Hardcore trivia geeks and puzzle solvers usually frown on anyone who searches the Web for answers, but this week Google introduced a daily one-question brain teaser that promotes reliance on the company's search engine. Here, a guide:
What is this new trivia game?
It's called A Google a Day. Each day, the site supplies a new question so tricky that a routine Google search won't turn up the solution, says Doug Gross at CNN. On weekdays, the puzzles will also be printed in The New York Times, alongside the crossword puzzle. Today's clue, for example, is, "My name is Robert. One day before my brother Rohan's 19th birthday, our father had an album on the Billboard 200. Name the album." (We won't give you the answer here.) Much like the Times crossword, the puzzles will increase with difficulty as the week goes on.
Is cheating really encouraged?
To a point. The idea is to promote strategic Googling, and the search giant has built in social elements, allowing stumped users to ask their friends for help via e-mail, Buzz, Facebook and Twitter. But the trivia site itself, which otherwise resembles Google's main page, eliminates spoilers by suppressing posts revealing the correct answers. The puzzle search is powered by what the company calls Deja Google, a "wormhole inspired time machine that enables you to solve today's puzzle spoiler free by searching the internet as it existed before 'A Google a Day' was launched."
Why is Google getting into trivia?
"Over time, Google has realized that people aren’t using Google to its full potential," says Ken Denmead at Wired. "Like taking your Lamborghini Miura to the corner store to pick up a lottery ticket, folks haven’t been truly putting the search engine through its paces." Google itself confirms this: "We hope A Google a Day triggers your imagination and helps you discover all the types of questions you can ask Google—and get an answer," says Dan Russell, a Google user experience researcher, on the company's official blog.

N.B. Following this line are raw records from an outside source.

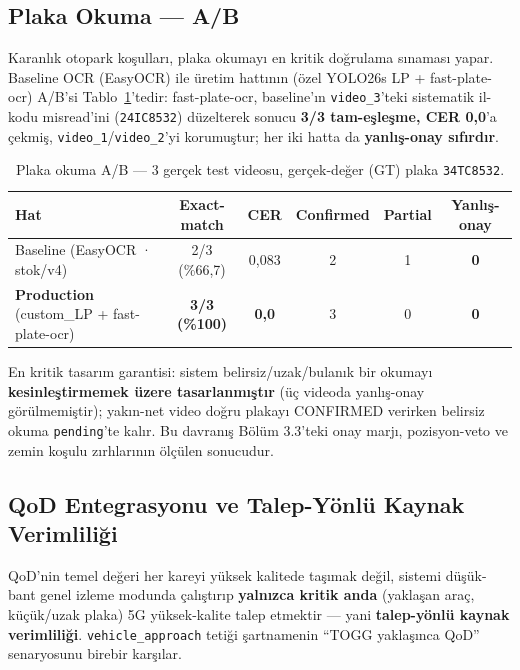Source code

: \documentclass[12pt,a4paper]{article}
\newcommand{\tcode}[1]{\texttt{\small #1}}
\begin{document}
\subsection{Plaka Okuma — A/B}
Karanlık otopark koşulları, plaka okumayı en kritik doğrulama sınaması yapar. Baseline OCR (EasyOCR)
ile üretim hattının (özel YOLO26s LP + fast-plate-ocr) A/B'si Tablo~\ref{tab:plate}'tedir:
fast-plate-ocr, baseline'ın \tcode{video\_3}'teki sistematik il-kodu
misread'ini (\tcode{24IC8532}) düzelterek sonucu \textbf{3/3 tam-eşleşme, CER 0,0}'a çekmiş,
\tcode{video\_1}/\tcode{video\_2}'yi korumuştur; her iki hatta da \textbf{yanlış-onay sıfırdır}.

\begin{table}[H]\centering\small
\caption{Plaka okuma A/B — 3 gerçek test videosu, gerçek-değer (GT) plaka \tcode{34TC8532}.}\label{tab:plate}
\begin{tabularx}{\textwidth}{>{\raggedright\arraybackslash}X ccccc}
\toprule
\textbf{Hat} & \textbf{Exact-match} & \textbf{CER} & \textbf{Confirmed} & \textbf{Partial} & \textbf{Yanlış-onay} \\ \midrule
Baseline (EasyOCR · stok/v4) & 2/3 (\%66,7) & 0,083 & 2 & 1 & \textbf{0} \\
\textbf{Production} (custom\_LP + fast-plate-ocr) & \textbf{3/3 (\%100)} & \textbf{0,0} & 3 & 0 & \textbf{0} \\
\bottomrule
\end{tabularx}
\end{table}


En kritik tasarım garantisi: sistem belirsiz/uzak/bulanık bir okumayı \textbf{kesinleştirmemek üzere
tasarlanmıştır} (üç videoda yanlış-onay görülmemiştir); yakın-net video doğru plakayı CONFIRMED
verirken belirsiz okuma \tcode{pending}'te kalır. Bu davranış Bölüm 3.3'teki onay marjı, pozisyon-veto ve zemin koşulu zırhlarının
ölçülen sonucudur.

\subsection{QoD Entegrasyonu ve Talep-Yönlü Kaynak Verimliliği}
QoD'nin temel değeri her kareyi yüksek kalitede taşımak değil, sistemi düşük-bant genel izleme modunda
çalıştırıp \textbf{yalnızca kritik anda} (yaklaşan araç, küçük/uzak plaka) 5G yüksek-kalite talep
etmektir — yani \textbf{talep-yönlü kaynak verimliliği}. \tcode{vehicle\_approach} tetiği şartnamenin
``TOGG yaklaşınca QoD'' senaryosunu birebir karşılar.
\end{document}
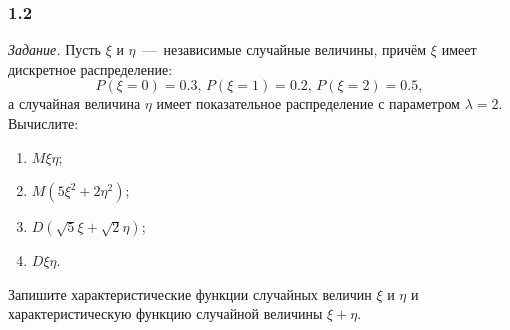 \subsubsection*{1.2}

\textit{Задание.}
Пусть $ \xi $ и $ \eta $~---~независимые случайные величины,
причём $ \xi $ имеет дискретное распределение:
\begin{equation*}
  P \left( \xi = 0 \right) = 0.3, \,
  P \left( \xi = 1 \right) = 0.2, \,
  P \left( \xi = 2 \right) = 0.5,
\end{equation*}
а случайная величина $ \eta $ имеет показательное распределение с параметром
$ \lambda =
 2$.
Вычислите:
\begin{enumerate}[label=\alph*)]
  \item $M \xi \eta $;
  \item $M \left( 5 \xi^2 + 2 \eta^2 \right) $;
  \item $D \left( \sqrt{5} \xi + \sqrt{2} \eta \right) $;
  \item $D \xi \eta $.
\end{enumerate}
Запишите характеристические функции случайных величин $ \xi $ и $ \eta $
и характеристическую функцию случайной величины $ \xi + \eta $.

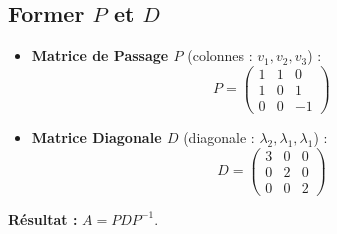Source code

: \documentclass[french]{yLectureNote}
\begin{document}
\subsection{Former $P$ et $D$}

\begin{itemize}
    \item \textbf{Matrice de Passage $P$} (colonnes : $v_1, v_2, v_3$) :
    $$P = \begin{pmatrix} 1 & 1 & 0 \\ 1 & 0 & 1 \\ 0 & 0 & -1 \end{pmatrix}$$

    \item \textbf{Matrice Diagonale $D$} (diagonale : $\lambda_2, \lambda_1, \lambda_1$) :
    $$D = \begin{pmatrix} 3 & 0 & 0 \\ 0 & 2 & 0 \\ 0 & 0 & 2 \end{pmatrix}$$
\end{itemize}

\textbf{Résultat :} $A = P D P^{-1}$.
\end{document}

So is this just a marketing gimmick?
Well, "either this is some seriously weak-sauce PR, or Google is positioning itself as the puzzle arbiter of the next generation," says Kit Eaton at Fast Company. But the game may backfire, says Jared Newman at PCWorld, and expose "a weakness in traditional search." As the battle between IBM's Watson and human "Jeopardy!" champions revealed, someday all computers may be able to answer "complex trivia questions such as the ones Google is asking," rendering keyword searches obsolete. For now, though, the site is "fun and doesn't take too much time (if you're an avid searcher)," says Whitney Matheson at USA Today.